Bonjour madame la directrice,
Je viens vers vous pour mon rapport hebdomadaire sur la crèche Les petites bobines.
Je suis au regret de vous annoncer que le petit Roland Emmerich a une fois encore cassé un lot de jouets. Les vaisseaux spatiaux, cette fois-ci. Il est intenable depuis que son meilleur ami Michael Bay garde pour lui les Tortues ninjas et les Transformers (il faudrait d’ailleurs en racheter un lot, il les a complétement usés). Le petit Spielberg ne sort plus de la bibliothèque et s’est pris de passion pour Roal Dahl. Nous craignons que cela ne bride son imagination. Quant au petit Onteniente, au risque de me répéter, madame, il n’a pas sa place chez nous, il doit être placé en institut spécialisé. Il nous a refait une crise maillot de bain / blagues de Bigard. Les autres petites bobines pleurent en sa présence.
Mais si je vous écris, c’est surtout pour vous parler du petit Zack Snyder. Il a toujours été pour nous une source d’enthousiasme. Rappelez-vous comme il nous a amusés quand il s’est mis à rejouer les péplums qu’il regardait avec son père ? Avec un slip et un drap noué autour du cou, il nous faisait toute une histoire.
En atelier d’arts plastiques, il a réussi à tenir toute une séance juste avec des tests de Rorschach.

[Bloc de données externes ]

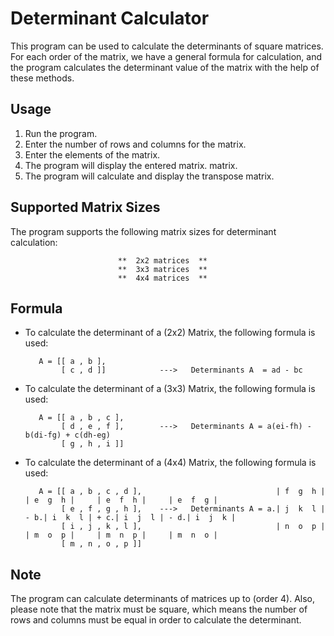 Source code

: # Determinant Calculator

   This program can be used to calculate the determinants of square matrices.
   For each order of the matrix, we have a general formula for calculation, 
   and the program calculates the determinant value of the matrix with the help of these methods.

## Usage

   1. Run the program.
   2. Enter the number of rows and columns for the matrix.
   3. Enter the elements of the matrix.
   4. The program will display the entered matrix. matrix.
   5. The program will calculate and display the transpose matrix.

## Supported Matrix Sizes

   The program supports the following matrix sizes for determinant calculation:

                            **  2x2 matrices  **
                            **  3x3 matrices  **
                            **  4x4 matrices  **

## Formula

   * To calculate the determinant of a (2x2) Matrix, the following formula is used:

            A = [[ a , b ],
                 [ c , d ]]            --->   Determinants A  = ad - bc

   * To calculate the determinant of a (3x3) Matrix, the following formula is used:

            A = [[ a , b , c ],
                 [ d , e , f ],        --->   Determinants A = a(ei-fh) - b(di-fg) + c(dh-eg)
                 [ g , h , i ]]

   * To calculate the determinant of a (4x4) Matrix, the following formula is used:

            A = [[ a , b , c , d ],                              | f  g  h |     | e  g  h |     | e  f  h |     | e  f  g |
                 [ e , f , g , h ],    --->   Determinants A = a.| j  k  l | - b.| i  k  l | + c.| i  j  l | - d.| i  j  k |
                 [ i , j , k , l ],                              | n  o  p |     | m  o  p |     | m  n  p |     | m  n  o |
                 [ m , n , o , p ]]                           
                                                                                                 
## Note

   The program can calculate determinants of matrices up to (order 4). Also,
   please note that the matrix must be square, which means the number of rows 
   and columns must be equal in order to calculate the determinant.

Par contre, nous n’avons jamais compris sa subite passion pour les hiboux. Et puis, il a fallu que nous nous fâchions quand il a pris les poupées Barbie. Il en a abimé un bon paquet en les utilisant comme samouraï, guerrière…
Et il y a eu cette fois où il a recommencé à mettre un drap autour du cou et un slip. Sauf que cette fois, on lui a fait mettre sur le pantalon, nous étions en hiver tout de même.
Peut-être avons-nous cassé là son entrain. Enfant si enjoué, il est devenu ennuyeux. Son Superman a plombé l’ambiance. Soit dit entre nous, nous lui demandons parfois de le refaire pour endormir les plus coriaces à la sieste.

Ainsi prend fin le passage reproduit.